What you have to do = The line containing "manuals for each piece of" marks the end: restate word for word every line from the first line of the entries below through that one.

Stored entries
====================
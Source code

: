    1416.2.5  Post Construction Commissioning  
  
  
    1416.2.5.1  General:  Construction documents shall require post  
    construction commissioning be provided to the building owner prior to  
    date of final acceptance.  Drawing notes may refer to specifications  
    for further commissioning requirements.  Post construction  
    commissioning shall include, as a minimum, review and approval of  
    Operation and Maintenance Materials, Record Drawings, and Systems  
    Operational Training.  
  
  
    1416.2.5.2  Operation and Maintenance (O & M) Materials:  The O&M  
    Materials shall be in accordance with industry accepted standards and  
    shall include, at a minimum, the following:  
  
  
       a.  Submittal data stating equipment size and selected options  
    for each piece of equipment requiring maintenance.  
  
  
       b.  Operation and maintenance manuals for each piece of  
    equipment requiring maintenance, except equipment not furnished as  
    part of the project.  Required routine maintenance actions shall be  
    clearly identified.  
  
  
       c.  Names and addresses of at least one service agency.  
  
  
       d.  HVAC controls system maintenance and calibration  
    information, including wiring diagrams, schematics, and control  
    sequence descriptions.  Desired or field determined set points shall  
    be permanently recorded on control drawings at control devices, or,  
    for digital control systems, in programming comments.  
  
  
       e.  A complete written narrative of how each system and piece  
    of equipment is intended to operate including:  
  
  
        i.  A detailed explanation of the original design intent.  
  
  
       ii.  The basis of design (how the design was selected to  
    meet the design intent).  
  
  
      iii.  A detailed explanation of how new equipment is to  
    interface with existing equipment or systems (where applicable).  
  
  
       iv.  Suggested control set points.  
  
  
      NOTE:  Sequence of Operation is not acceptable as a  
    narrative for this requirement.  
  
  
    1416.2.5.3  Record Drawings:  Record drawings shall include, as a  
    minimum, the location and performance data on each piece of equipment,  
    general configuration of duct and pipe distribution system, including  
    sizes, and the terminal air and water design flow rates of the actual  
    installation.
====================
Answer space =
Source code

:    1416.2.5  Post Construction Commissioning  
  
  
    1416.2.5.1  General:  Construction documents shall require post  
    construction commissioning be provided to the building owner prior to  
    date of final acceptance.  Drawing notes may refer to specifications  
    for further commissioning requirements.  Post construction  
    commissioning shall include, as a minimum, review and approval of  
    Operation and Maintenance Materials, Record Drawings, and Systems  
    Operational Training.  
  
  
    1416.2.5.2  Operation and Maintenance (O & M) Materials:  The O&M  
    Materials shall be in accordance with industry accepted standards and  
    shall include, at a minimum, the following:  
  
  
       a.  Submittal data stating equipment size and selected options  
    for each piece of equipment requiring maintenance.  
  
  
       b.  Operation and maintenance manuals for each piece of  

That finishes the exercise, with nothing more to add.